--- START ---

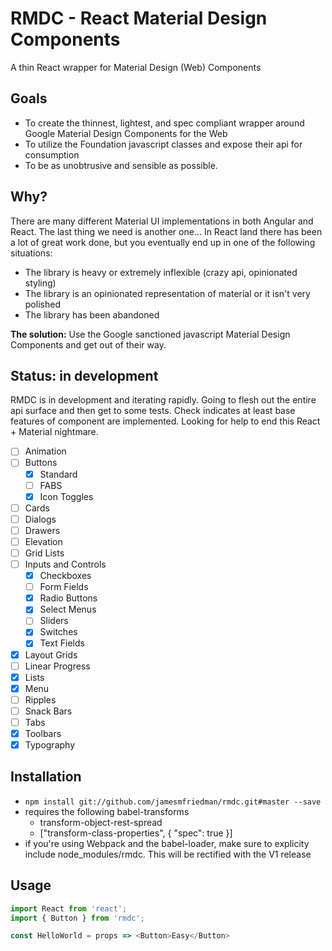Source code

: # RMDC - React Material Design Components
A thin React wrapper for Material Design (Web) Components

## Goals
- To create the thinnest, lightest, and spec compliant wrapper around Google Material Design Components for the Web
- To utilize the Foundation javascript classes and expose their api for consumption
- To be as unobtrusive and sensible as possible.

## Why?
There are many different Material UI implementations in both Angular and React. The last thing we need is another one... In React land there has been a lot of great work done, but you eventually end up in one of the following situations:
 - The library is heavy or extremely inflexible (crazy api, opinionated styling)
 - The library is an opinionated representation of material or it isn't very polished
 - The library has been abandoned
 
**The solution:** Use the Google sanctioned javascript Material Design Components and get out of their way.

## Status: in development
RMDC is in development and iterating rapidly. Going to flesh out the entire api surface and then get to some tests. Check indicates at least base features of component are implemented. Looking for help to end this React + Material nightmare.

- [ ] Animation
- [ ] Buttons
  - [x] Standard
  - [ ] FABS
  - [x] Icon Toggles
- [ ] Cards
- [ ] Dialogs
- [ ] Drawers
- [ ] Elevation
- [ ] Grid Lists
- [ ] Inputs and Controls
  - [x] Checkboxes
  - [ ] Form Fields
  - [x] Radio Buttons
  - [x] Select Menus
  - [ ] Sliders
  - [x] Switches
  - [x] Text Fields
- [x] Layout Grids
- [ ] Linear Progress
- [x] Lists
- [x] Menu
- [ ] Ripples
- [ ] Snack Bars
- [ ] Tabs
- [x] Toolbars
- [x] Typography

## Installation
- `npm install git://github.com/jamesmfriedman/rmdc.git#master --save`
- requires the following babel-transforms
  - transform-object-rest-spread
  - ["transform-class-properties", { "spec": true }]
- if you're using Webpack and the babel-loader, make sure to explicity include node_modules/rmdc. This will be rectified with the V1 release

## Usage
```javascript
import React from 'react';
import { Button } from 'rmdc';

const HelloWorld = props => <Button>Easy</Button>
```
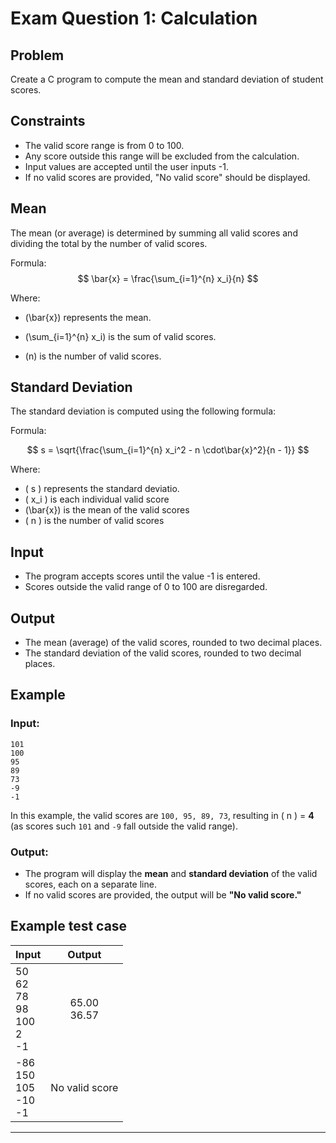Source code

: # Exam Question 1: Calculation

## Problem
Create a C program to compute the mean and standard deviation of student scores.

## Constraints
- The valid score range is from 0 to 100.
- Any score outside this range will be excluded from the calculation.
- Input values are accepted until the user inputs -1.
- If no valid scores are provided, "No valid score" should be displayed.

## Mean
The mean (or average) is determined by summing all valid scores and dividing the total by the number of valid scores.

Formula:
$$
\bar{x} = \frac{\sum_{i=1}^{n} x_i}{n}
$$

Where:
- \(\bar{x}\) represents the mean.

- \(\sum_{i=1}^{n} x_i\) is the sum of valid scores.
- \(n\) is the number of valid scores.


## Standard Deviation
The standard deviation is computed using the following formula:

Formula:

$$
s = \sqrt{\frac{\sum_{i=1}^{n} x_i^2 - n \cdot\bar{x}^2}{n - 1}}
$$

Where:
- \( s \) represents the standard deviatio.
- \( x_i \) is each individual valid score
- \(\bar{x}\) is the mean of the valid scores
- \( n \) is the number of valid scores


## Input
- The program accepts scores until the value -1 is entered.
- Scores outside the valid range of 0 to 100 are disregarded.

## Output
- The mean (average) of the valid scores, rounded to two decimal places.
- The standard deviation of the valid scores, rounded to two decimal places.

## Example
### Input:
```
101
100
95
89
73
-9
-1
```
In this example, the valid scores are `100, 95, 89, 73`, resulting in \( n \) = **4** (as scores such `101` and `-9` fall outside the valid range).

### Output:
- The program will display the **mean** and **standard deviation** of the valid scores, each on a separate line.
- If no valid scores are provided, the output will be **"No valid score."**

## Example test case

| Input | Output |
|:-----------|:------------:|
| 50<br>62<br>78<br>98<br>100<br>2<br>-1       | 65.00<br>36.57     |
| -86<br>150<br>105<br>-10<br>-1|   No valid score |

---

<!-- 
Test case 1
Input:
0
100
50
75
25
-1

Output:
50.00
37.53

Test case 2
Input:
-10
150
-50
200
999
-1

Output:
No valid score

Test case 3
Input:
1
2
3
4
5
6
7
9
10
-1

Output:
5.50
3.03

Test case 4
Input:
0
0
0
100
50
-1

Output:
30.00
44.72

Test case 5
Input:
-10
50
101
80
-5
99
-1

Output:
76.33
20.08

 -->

--- END ---

**Brief**. Could every entry be restated word for word, pictures excluded?

**Your solution**.
Source code

: # RMDC - React Material Design Components
A thin React wrapper for Material Design (Web) Components

## Goals
- To create the thinnest, lightest, and spec compliant wrapper around Google Material Design Components for the Web
- To utilize the Foundation javascript classes and expose their api for consumption
- To be as unobtrusive and sensible as possible.

## Why?
There are many different Material UI implementations in both Angular and React. The last thing we need is another one... In React land there has been a lot of great work done, but you eventually end up in one of the following situations:
 - The library is heavy or extremely inflexible (crazy api, opinionated styling)
 - The library is an opinionated representation of material or it isn't very polished
 - The library has been abandoned
 
**The solution:** Use the Google sanctioned javascript Material Design Components and get out of their way.

## Status: in development
RMDC is in development and iterating rapidly. Going to flesh out the entire api surface and then get to some tests. Check indicates at least base features of component are implemented. Looking for help to end this React + Material nightmare.

- [ ] Animation
- [ ] Buttons
  - [x] Standard
  - [ ] FABS
  - [x] Icon Toggles
- [ ] Cards
- [ ] Dialogs
- [ ] Drawers
- [ ] Elevation
- [ ] Grid Lists
- [ ] Inputs and Controls
  - [x] Checkboxes
  - [ ] Form Fields
  - [x] Radio Buttons
  - [x] Select Menus
  - [ ] Sliders
  - [x] Switches
  - [x] Text Fields
- [x] Layout Grids
- [ ] Linear Progress
- [x] Lists
- [x] Menu
- [ ] Ripples
- [ ] Snack Bars
- [ ] Tabs
- [x] Toolbars
- [x] Typography

## Installation
- `npm install git://github.com/jamesmfriedman/rmdc.git#master --save`
- requires the following babel-transforms
  - transform-object-rest-spread
  - ["transform-class-properties", { "spec": true }]
- if you're using Webpack and the babel-loader, make sure to explicity include node_modules/rmdc. This will be rectified with the V1 release

## Usage
```javascript
import React from 'react';
import { Button } from 'rmdc';

const HelloWorld = props => <Button>Easy</Button>
```
Source code

: # Exam Question 1: Calculation

## Problem
Create a C program to compute the mean and standard deviation of student scores.

## Constraints
- The valid score range is from 0 to 100.
- Any score outside this range will be excluded from the calculation.
- Input values are accepted until the user inputs -1.
- If no valid scores are provided, "No valid score" should be displayed.

## Mean
The mean (or average) is determined by summing all valid scores and dividing the total by the number of valid scores.

Formula:
$$
\bar{x} = \frac{\sum_{i=1}^{n} x_i}{n}
$$

Where:
- \(\bar{x}\) represents the mean.

- \(\sum_{i=1}^{n} x_i\) is the sum of valid scores.
- \(n\) is the number of valid scores.


## Standard Deviation
The standard deviation is computed using the following formula:

Formula:

$$
s = \sqrt{\frac{\sum_{i=1}^{n} x_i^2 - n \cdot\bar{x}^2}{n - 1}}
$$

Where:
- \( s \) represents the standard deviatio.
- \( x_i \) is each individual valid score
- \(\bar{x}\) is the mean of the valid scores
- \( n \) is the number of valid scores


## Input
- The program accepts scores until the value -1 is entered.
- Scores outside the valid range of 0 to 100 are disregarded.

## Output
- The mean (average) of the valid scores, rounded to two decimal places.
- The standard deviation of the valid scores, rounded to two decimal places.

## Example
### Input:
```
101
100
95
89
73
-9
-1
```
In this example, the valid scores are `100, 95, 89, 73`, resulting in \( n \) = **4** (as scores such `101` and `-9` fall outside the valid range).

### Output:
- The program will display the **mean** and **standard deviation** of the valid scores, each on a separate line.
- If no valid scores are provided, the output will be **"No valid score."**

## Example test case

| Input | Output |
|:-----------|:------------:|
| 50<br>62<br>78<br>98<br>100<br>2<br>-1       | 65.00<br>36.57     |
| -86<br>150<br>105<br>-10<br>-1|   No valid score |

---

<!-- 
Test case 1
Input:
0
100
50
75
25
-1

Output:
50.00
37.53

Test case 2
Input:
-10
150
-50
200
999
-1

Output:
No valid score

Test case 3
Input:
1
2
3
4
5
6
7
9
10
-1

Output:
5.50
3.03

Test case 4
Input:
0
0
0
100
50
-1

Output:
30.00
44.72

Test case 5
Input:
-10
50
101
80
-5
99
-1

Output:
76.33
20.08

 -->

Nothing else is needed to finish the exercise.